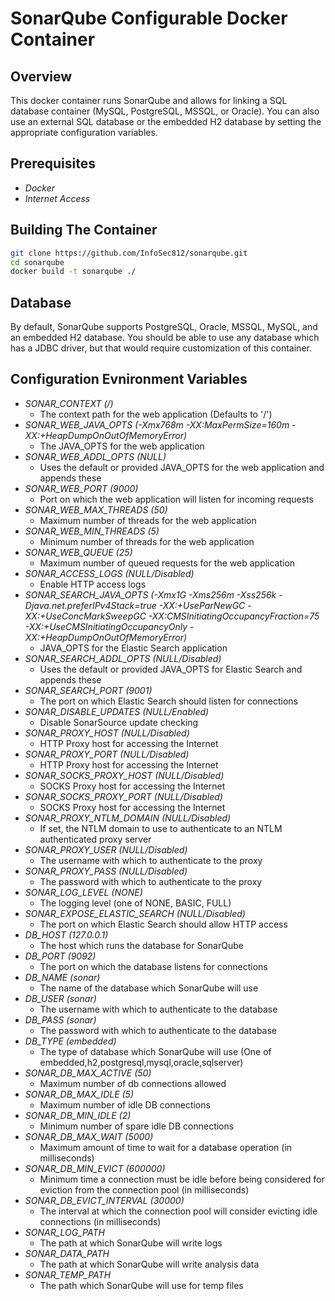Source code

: SonarQube Configurable Docker Container
=======================================

## Overview

This docker container runs SonarQube and allows for linking a
SQL database container (MySQL, PostgreSQL, MSSQL, or Oracle).
You can also use an external SQL database or the embedded H2
database by setting the appropriate configuration variables.

## Prerequisites

* *Docker*
* *Internet Access*

## Building The Container

```bash
git clone https://github.com/InfoSec812/sonarqube.git
cd sonarqube
docker build -t sonarqube ./
```

## Database

By default, SonarQube supports PostgreSQL, Oracle, MSSQL, MySQL, and an 
embedded H2 database. You should be able to use any database which 
has a JDBC driver, but that would require customization of this container.

## Configuration Evnironment Variables

* *SONAR_CONTEXT (/)*
  * The context path for the web application (Defaults to '/')
* *SONAR_WEB_JAVA_OPTS (-Xmx768m -XX:MaxPermSize=160m -XX:+HeapDumpOnOutOfMemoryError)*
  * The JAVA_OPTS for the web application
* *SONAR_WEB_ADDL_OPTS (NULL)*
  * Uses the default or provided JAVA_OPTS for the web application and appends these
* *SONAR_WEB_PORT (9000)*
  * Port on which the web application will listen for incoming requests
* *SONAR_WEB_MAX_THREADS (50)*
  * Maximum number of threads for the web application
* *SONAR_WEB_MIN_THREADS (5)*
  * Minimum number of threads for the web application
* *SONAR_WEB_QUEUE (25)*
  * Maximum number of queued requests for the web application
* *SONAR_ACCESS_LOGS (NULL/Disabled)*
  * Enable HTTP access logs
* *SONAR_SEARCH_JAVA_OPTS (-Xmx1G -Xms256m -Xss256k -Djava.net.preferIPv4Stack=true -XX:+UseParNewGC -XX:+UseConcMarkSweepGC -XX:CMSInitiatingOccupancyFraction=75 -XX:+UseCMSInitiatingOccupancyOnly -XX:+HeapDumpOnOutOfMemoryError)*
  * JAVA_OPTS for the Elastic Search application
* *SONAR_SEARCH_ADDL_OPTS (NULL/Disabled)*
  * Uses the default or provided JAVA_OPTS for Elastic Search and appends these
* *SONAR_SEARCH_PORT (9001)*
  * The port on which Elastic Search should listen for connections
* *SONAR_DISABLE_UPDATES (NULL/Enabled)*
  * Disable SonarSource update checking
* *SONAR_PROXY_HOST (NULL/Disabled)*
  * HTTP Proxy host for accessing the Internet
* *SONAR_PROXY_PORT (NULL/Disabled)*
  * HTTP Proxy host for accessing the Internet
* *SONAR_SOCKS_PROXY_HOST (NULL/Disabled)*
  * SOCKS Proxy host for accessing the Internet
* *SONAR_SOCKS_PROXY_PORT (NULL/Disabled)*
  * SOCKS Proxy host for accessing the Internet
* *SONAR_PROXY_NTLM_DOMAIN (NULL/Disabled)*
  * If set, the NTLM domain to use to authenticate to an NTLM authenticated proxy server
* *SONAR_PROXY_USER (NULL/Disabled)*
  * The username with which to authenticate to the proxy
* *SONAR_PROXY_PASS (NULL/Disabled)*
  * The password with which to authenticate to the proxy
* *SONAR_LOG_LEVEL (NONE)*
  * The logging level (one of NONE, BASIC, FULL)
* *SONAR_EXPOSE_ELASTIC_SEARCH (NULL/Disabled)*
  * The port on which Elastic Search should allow HTTP access
* *DB_HOST (127.0.0.1)*
  * The host which runs the database for SonarQube
* *DB_PORT (9092)*
  * The port on which the database listens for connections
* *DB_NAME (sonar)*
  * The name of the database which SonarQube will use
* *DB_USER (sonar)*
  * The username with which to authenticate to the database
* *DB_PASS (sonar)*
  * The password with which to authenticate to the database
* *DB_TYPE (embedded)*
  * The type of database which SonarQube will use (One of embedded,h2,postgresql,mysql,oracle,sqlserver)
* *SONAR_DB_MAX_ACTIVE (50)*
  * Maximum number of db connections allowed
* *SONAR_DB_MAX_IDLE (5)*
  * Maximum number of idle DB connections
* *SONAR_DB_MIN_IDLE (2)*
  * Minimum number of spare idle DB connections
* *SONAR_DB_MAX_WAIT (5000)*
  * Maximum amount of time to wait for a database operation (in milliseconds)
* *SONAR_DB_MIN_EVICT (600000)*
  * Minimum time a connection must be idle before being considered for eviction from the connection pool (in milliseconds)
* *SONAR_DB_EVICT_INTERVAL (30000)*
  * The interval at which the connection pool will consider evicting idle connections (in milliseconds)
* *SONAR_LOG_PATH*
  * The path at which SonarQube will write logs
* *SONAR_DATA_PATH*
  * The path at which SonarQube will write analysis data
* *SONAR_TEMP_PATH*
  * The path which SonarQube will use for temp files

== Work to be completed ==
Return each record as written, minus its images.

== Output below ==
Source code

: SonarQube Configurable Docker Container
=======================================

## Overview

This docker container runs SonarQube and allows for linking a
SQL database container (MySQL, PostgreSQL, MSSQL, or Oracle).
You can also use an external SQL database or the embedded H2
database by setting the appropriate configuration variables.

## Prerequisites

* *Docker*
* *Internet Access*

## Building The Container

```bash
git clone https://github.com/InfoSec812/sonarqube.git
cd sonarqube
docker build -t sonarqube ./
```

## Database

By default, SonarQube supports PostgreSQL, Oracle, MSSQL, MySQL, and an 
embedded H2 database. You should be able to use any database which 
has a JDBC driver, but that would require customization of this container.

## Configuration Evnironment Variables

* *SONAR_CONTEXT (/)*
  * The context path for the web application (Defaults to '/')
* *SONAR_WEB_JAVA_OPTS (-Xmx768m -XX:MaxPermSize=160m -XX:+HeapDumpOnOutOfMemoryError)*
  * The JAVA_OPTS for the web application
* *SONAR_WEB_ADDL_OPTS (NULL)*
  * Uses the default or provided JAVA_OPTS for the web application and appends these
* *SONAR_WEB_PORT (9000)*
  * Port on which the web application will listen for incoming requests
* *SONAR_WEB_MAX_THREADS (50)*
  * Maximum number of threads for the web application
* *SONAR_WEB_MIN_THREADS (5)*
  * Minimum number of threads for the web application
* *SONAR_WEB_QUEUE (25)*
  * Maximum number of queued requests for the web application
* *SONAR_ACCESS_LOGS (NULL/Disabled)*
  * Enable HTTP access logs
* *SONAR_SEARCH_JAVA_OPTS (-Xmx1G -Xms256m -Xss256k -Djava.net.preferIPv4Stack=true -XX:+UseParNewGC -XX:+UseConcMarkSweepGC -XX:CMSInitiatingOccupancyFraction=75 -XX:+UseCMSInitiatingOccupancyOnly -XX:+HeapDumpOnOutOfMemoryError)*
  * JAVA_OPTS for the Elastic Search application
* *SONAR_SEARCH_ADDL_OPTS (NULL/Disabled)*
  * Uses the default or provided JAVA_OPTS for Elastic Search and appends these
* *SONAR_SEARCH_PORT (9001)*
  * The port on which Elastic Search should listen for connections
* *SONAR_DISABLE_UPDATES (NULL/Enabled)*
  * Disable SonarSource update checking
* *SONAR_PROXY_HOST (NULL/Disabled)*
  * HTTP Proxy host for accessing the Internet
* *SONAR_PROXY_PORT (NULL/Disabled)*
  * HTTP Proxy host for accessing the Internet
* *SONAR_SOCKS_PROXY_HOST (NULL/Disabled)*
  * SOCKS Proxy host for accessing the Internet
* *SONAR_SOCKS_PROXY_PORT (NULL/Disabled)*
  * SOCKS Proxy host for accessing the Internet
* *SONAR_PROXY_NTLM_DOMAIN (NULL/Disabled)*
  * If set, the NTLM domain to use to authenticate to an NTLM authenticated proxy server
* *SONAR_PROXY_USER (NULL/Disabled)*
  * The username with which to authenticate to the proxy
* *SONAR_PROXY_PASS (NULL/Disabled)*
  * The password with which to authenticate to the proxy
* *SONAR_LOG_LEVEL (NONE)*
  * The logging level (one of NONE, BASIC, FULL)
* *SONAR_EXPOSE_ELASTIC_SEARCH (NULL/Disabled)*
  * The port on which Elastic Search should allow HTTP access
* *DB_HOST (127.0.0.1)*
  * The host which runs the database for SonarQube
* *DB_PORT (9092)*
  * The port on which the database listens for connections
* *DB_NAME (sonar)*
  * The name of the database which SonarQube will use
* *DB_USER (sonar)*
  * The username with which to authenticate to the database
* *DB_PASS (sonar)*
  * The password with which to authenticate to the database
* *DB_TYPE (embedded)*
  * The type of database which SonarQube will use (One of embedded,h2,postgresql,mysql,oracle,sqlserver)
* *SONAR_DB_MAX_ACTIVE (50)*
  * Maximum number of db connections allowed
* *SONAR_DB_MAX_IDLE (5)*
  * Maximum number of idle DB connections
* *SONAR_DB_MIN_IDLE (2)*
  * Minimum number of spare idle DB connections
* *SONAR_DB_MAX_WAIT (5000)*
  * Maximum amount of time to wait for a database operation (in milliseconds)
* *SONAR_DB_MIN_EVICT (600000)*
  * Minimum time a connection must be idle before being considered for eviction from the connection pool (in milliseconds)
* *SONAR_DB_EVICT_INTERVAL (30000)*
  * The interval at which the connection pool will consider evicting idle connections (in milliseconds)
* *SONAR_LOG_PATH*
  * The path at which SonarQube will write logs
* *SONAR_DATA_PATH*
  * The path at which SonarQube will write analysis data
* *SONAR_TEMP_PATH*
  * The path which SonarQube will use for temp files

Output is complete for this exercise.